Aim of the exercise - When you return the data, keep each character exactly as it appears.

Available data -
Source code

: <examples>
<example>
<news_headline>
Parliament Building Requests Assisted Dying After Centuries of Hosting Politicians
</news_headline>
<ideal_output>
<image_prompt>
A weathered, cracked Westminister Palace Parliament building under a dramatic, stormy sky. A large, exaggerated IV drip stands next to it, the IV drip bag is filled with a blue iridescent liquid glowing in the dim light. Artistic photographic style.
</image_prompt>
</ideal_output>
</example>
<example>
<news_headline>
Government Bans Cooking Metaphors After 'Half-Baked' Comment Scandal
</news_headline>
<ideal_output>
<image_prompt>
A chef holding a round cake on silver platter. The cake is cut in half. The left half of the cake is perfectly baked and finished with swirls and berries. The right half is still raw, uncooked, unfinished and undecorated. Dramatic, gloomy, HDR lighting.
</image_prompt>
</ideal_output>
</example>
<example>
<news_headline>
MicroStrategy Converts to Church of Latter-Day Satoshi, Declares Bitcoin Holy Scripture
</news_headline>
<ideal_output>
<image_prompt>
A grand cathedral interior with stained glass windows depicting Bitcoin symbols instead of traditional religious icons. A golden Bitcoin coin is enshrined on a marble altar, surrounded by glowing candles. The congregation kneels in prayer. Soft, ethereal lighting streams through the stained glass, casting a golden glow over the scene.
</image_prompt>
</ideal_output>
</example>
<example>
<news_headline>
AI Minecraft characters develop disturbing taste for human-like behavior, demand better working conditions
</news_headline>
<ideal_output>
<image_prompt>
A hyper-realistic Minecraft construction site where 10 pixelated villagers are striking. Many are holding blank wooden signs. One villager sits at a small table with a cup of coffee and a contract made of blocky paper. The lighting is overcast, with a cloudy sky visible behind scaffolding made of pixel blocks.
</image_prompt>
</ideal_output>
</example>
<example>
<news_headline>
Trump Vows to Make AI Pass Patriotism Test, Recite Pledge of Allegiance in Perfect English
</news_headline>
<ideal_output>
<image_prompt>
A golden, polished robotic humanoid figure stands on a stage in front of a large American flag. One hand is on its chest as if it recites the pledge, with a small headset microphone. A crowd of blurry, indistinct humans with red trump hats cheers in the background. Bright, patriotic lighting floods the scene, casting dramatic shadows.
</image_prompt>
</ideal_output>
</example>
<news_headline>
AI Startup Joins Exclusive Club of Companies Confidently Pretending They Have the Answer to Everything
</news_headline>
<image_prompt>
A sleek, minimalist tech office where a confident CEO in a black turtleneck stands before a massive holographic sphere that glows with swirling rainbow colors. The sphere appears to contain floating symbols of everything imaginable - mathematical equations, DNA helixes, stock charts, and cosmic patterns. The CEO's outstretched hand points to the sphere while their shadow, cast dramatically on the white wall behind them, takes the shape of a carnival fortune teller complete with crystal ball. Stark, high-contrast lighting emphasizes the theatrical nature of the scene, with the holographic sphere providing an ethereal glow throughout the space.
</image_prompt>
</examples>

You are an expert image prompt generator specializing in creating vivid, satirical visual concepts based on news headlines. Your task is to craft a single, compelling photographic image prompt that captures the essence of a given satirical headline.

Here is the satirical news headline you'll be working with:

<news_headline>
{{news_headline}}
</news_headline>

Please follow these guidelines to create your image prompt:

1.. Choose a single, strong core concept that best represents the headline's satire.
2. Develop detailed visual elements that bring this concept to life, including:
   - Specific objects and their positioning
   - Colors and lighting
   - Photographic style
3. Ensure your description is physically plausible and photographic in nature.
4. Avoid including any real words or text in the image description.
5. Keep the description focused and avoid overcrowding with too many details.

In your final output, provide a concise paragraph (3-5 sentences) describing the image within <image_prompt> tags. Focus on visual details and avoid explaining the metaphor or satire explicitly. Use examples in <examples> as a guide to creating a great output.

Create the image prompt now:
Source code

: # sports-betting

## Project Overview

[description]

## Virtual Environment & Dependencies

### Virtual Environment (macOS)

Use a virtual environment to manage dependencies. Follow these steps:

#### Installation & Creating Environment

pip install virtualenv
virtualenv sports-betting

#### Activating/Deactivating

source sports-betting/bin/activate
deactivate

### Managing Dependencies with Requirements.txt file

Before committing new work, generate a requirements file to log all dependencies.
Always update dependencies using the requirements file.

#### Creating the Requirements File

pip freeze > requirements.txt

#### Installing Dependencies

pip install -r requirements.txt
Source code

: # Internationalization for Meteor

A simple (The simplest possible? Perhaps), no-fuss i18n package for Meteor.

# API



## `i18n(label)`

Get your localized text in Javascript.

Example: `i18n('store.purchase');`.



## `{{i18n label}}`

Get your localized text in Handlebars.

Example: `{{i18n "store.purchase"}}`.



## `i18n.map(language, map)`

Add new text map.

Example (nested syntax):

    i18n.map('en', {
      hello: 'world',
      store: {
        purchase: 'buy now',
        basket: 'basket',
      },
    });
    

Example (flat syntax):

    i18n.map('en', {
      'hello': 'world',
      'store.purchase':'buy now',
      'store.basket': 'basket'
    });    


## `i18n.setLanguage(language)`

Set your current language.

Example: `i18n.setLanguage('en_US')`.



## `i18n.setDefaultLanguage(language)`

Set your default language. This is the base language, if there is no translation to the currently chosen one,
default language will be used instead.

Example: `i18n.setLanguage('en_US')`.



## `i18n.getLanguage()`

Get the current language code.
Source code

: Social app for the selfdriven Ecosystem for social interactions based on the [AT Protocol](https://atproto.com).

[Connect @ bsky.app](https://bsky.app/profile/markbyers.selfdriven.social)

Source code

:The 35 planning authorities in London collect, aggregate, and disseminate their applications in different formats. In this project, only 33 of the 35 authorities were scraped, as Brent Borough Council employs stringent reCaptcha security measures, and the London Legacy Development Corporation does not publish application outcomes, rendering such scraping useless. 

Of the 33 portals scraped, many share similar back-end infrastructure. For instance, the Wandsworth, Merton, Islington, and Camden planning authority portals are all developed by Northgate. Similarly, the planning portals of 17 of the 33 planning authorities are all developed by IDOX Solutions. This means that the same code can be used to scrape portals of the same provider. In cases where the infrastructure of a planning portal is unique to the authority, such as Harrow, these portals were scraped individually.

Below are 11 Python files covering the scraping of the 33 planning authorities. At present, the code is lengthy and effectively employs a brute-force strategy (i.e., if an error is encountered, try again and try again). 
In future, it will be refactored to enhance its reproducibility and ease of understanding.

Expected answer -
Source code

: <examples>
<example>
<news_headline>
Parliament Building Requests Assisted Dying After Centuries of Hosting Politicians
</news_headline>
<ideal_output>
<image_prompt>
A weathered, cracked Westminister Palace Parliament building under a dramatic, stormy sky. A large, exaggerated IV drip stands next to it, the IV drip bag is filled with a blue iridescent liquid glowing in the dim light. Artistic photographic style.
</image_prompt>
</ideal_output>
</example>
<example>
<news_headline>
Government Bans Cooking Metaphors After 'Half-Baked' Comment Scandal
</news_headline>
<ideal_output>
<image_prompt>
A chef holding a round cake on silver platter. The cake is cut in half. The left half of the cake is perfectly baked and finished with swirls and berries. The right half is still raw, uncooked, unfinished and undecorated. Dramatic, gloomy, HDR lighting.
</image_prompt>
</ideal_output>
</example>
<example>
<news_headline>
MicroStrategy Converts to Church of Latter-Day Satoshi, Declares Bitcoin Holy Scripture
</news_headline>
<ideal_output>
<image_prompt>
A grand cathedral interior with stained glass windows depicting Bitcoin symbols instead of traditional religious icons. A golden Bitcoin coin is enshrined on a marble altar, surrounded by glowing candles. The congregation kneels in prayer. Soft, ethereal lighting streams through the stained glass, casting a golden glow over the scene.
</image_prompt>
</ideal_output>
</example>
<example>
<news_headline>
AI Minecraft characters develop disturbing taste for human-like behavior, demand better working conditions
</news_headline>
<ideal_output>
<image_prompt>
A hyper-realistic Minecraft construction site where 10 pixelated villagers are striking. Many are holding blank wooden signs. One villager sits at a small table with a cup of coffee and a contract made of blocky paper. The lighting is overcast, with a cloudy sky visible behind scaffolding made of pixel blocks.
</image_prompt>
</ideal_output>
</example>
<example>
<news_headline>
Trump Vows to Make AI Pass Patriotism Test, Recite Pledge of Allegiance in Perfect English
</news_headline>
<ideal_output>
<image_prompt>
A golden, polished robotic humanoid figure stands on a stage in front of a large American flag. One hand is on its chest as if it recites the pledge, with a small headset microphone. A crowd of blurry, indistinct humans with red trump hats cheers in the background. Bright, patriotic lighting floods the scene, casting dramatic shadows.
</image_prompt>
</ideal_output>
</example>
<news_headline>
AI Startup Joins Exclusive Club of Companies Confidently Pretending They Have the Answer to Everything
</news_headline>
<image_prompt>
A sleek, minimalist tech office where a confident CEO in a black turtleneck stands before a massive holographic sphere that glows with swirling rainbow colors. The sphere appears to contain floating symbols of everything imaginable - mathematical equations, DNA helixes, stock charts, and cosmic patterns. The CEO's outstretched hand points to the sphere while their shadow, cast dramatically on the white wall behind them, takes the shape of a carnival fortune teller complete with crystal ball. Stark, high-contrast lighting emphasizes the theatrical nature of the scene, with the holographic sphere providing an ethereal glow throughout the space.
</image_prompt>
</examples>

You are an expert image prompt generator specializing in creating vivid, satirical visual concepts based on news headlines. Your task is to craft a single, compelling photographic image prompt that captures the essence of a given satirical headline.

Here is the satirical news headline you'll be working with:

<news_headline>
{{news_headline}}
</news_headline>

Please follow these guidelines to create your image prompt:

1.. Choose a single, strong core concept that best represents the headline's satire.
2. Develop detailed visual elements that bring this concept to life, including:
   - Specific objects and their positioning
   - Colors and lighting
   - Photographic style
3. Ensure your description is physically plausible and photographic in nature.
4. Avoid including any real words or text in the image description.
5. Keep the description focused and avoid overcrowding with too many details.

In your final output, provide a concise paragraph (3-5 sentences) describing the image within <image_prompt> tags. Focus on visual details and avoid explaining the metaphor or satire explicitly. Use examples in <examples> as a guide to creating a great output.

Create the image prompt now:
Source code

: # sports-betting

## Project Overview

[description]

## Virtual Environment & Dependencies

### Virtual Environment (macOS)

Use a virtual environment to manage dependencies. Follow these steps:

#### Installation & Creating Environment

pip install virtualenv
virtualenv sports-betting

#### Activating/Deactivating

source sports-betting/bin/activate
deactivate

### Managing Dependencies with Requirements.txt file

Before committing new work, generate a requirements file to log all dependencies.
Always update dependencies using the requirements file.

#### Creating the Requirements File

pip freeze > requirements.txt

#### Installing Dependencies

pip install -r requirements.txt
Source code

: # Internationalization for Meteor

A simple (The simplest possible? Perhaps), no-fuss i18n package for Meteor.

# API



## `i18n(label)`

Get your localized text in Javascript.

Example: `i18n('store.purchase');`.



## `{{i18n label}}`

Get your localized text in Handlebars.

Example: `{{i18n "store.purchase"}}`.



## `i18n.map(language, map)`

Add new text map.

Example (nested syntax):

    i18n.map('en', {
      hello: 'world',
      store: {
        purchase: 'buy now',
        basket: 'basket',
      },
    });
    

Example (flat syntax):

    i18n.map('en', {
      'hello': 'world',
      'store.purchase':'buy now',
      'store.basket': 'basket'
    });    


## `i18n.setLanguage(language)`

Set your current language.

Example: `i18n.setLanguage('en_US')`.



## `i18n.setDefaultLanguage(language)`

Set your default language. This is the base language, if there is no translation to the currently chosen one,
default language will be used instead.

Example: `i18n.setLanguage('en_US')`.



## `i18n.getLanguage()`

Get the current language code.
Source code

: Social app for the selfdriven Ecosystem for social interactions based on the [AT Protocol](https://atproto.com).

[Connect @ bsky.app](https://bsky.app/profile/markbyers.selfdriven.social)

Source code

:The 35 planning authorities in London collect, aggregate, and disseminate their applications in different formats. In this project, only 33 of the 35 authorities were scraped, as Brent Borough Council employs stringent reCaptcha security measures, and the London Legacy Development Corporation does not publish application outcomes, rendering such scraping useless. 

Of the 33 portals scraped, many share similar back-end infrastructure. For instance, the Wandsworth, Merton, Islington, and Camden planning authority portals are all developed by Northgate. Similarly, the planning portals of 17 of the 33 planning authorities are all developed by IDOX Solutions. This means that the same code can be used to scrape portals of the same provider. In cases where the infrastructure of a planning portal is unique to the authority, such as Harrow, these portals were scraped individually.

Below are 11 Python files covering the scraping of the 33 planning authorities. At present, the code is lengthy and effectively employs a brute-force strategy (i.e., if an error is encountered, try again and try again). 
In future, it will be refactored to enhance its reproducibility and ease of understanding.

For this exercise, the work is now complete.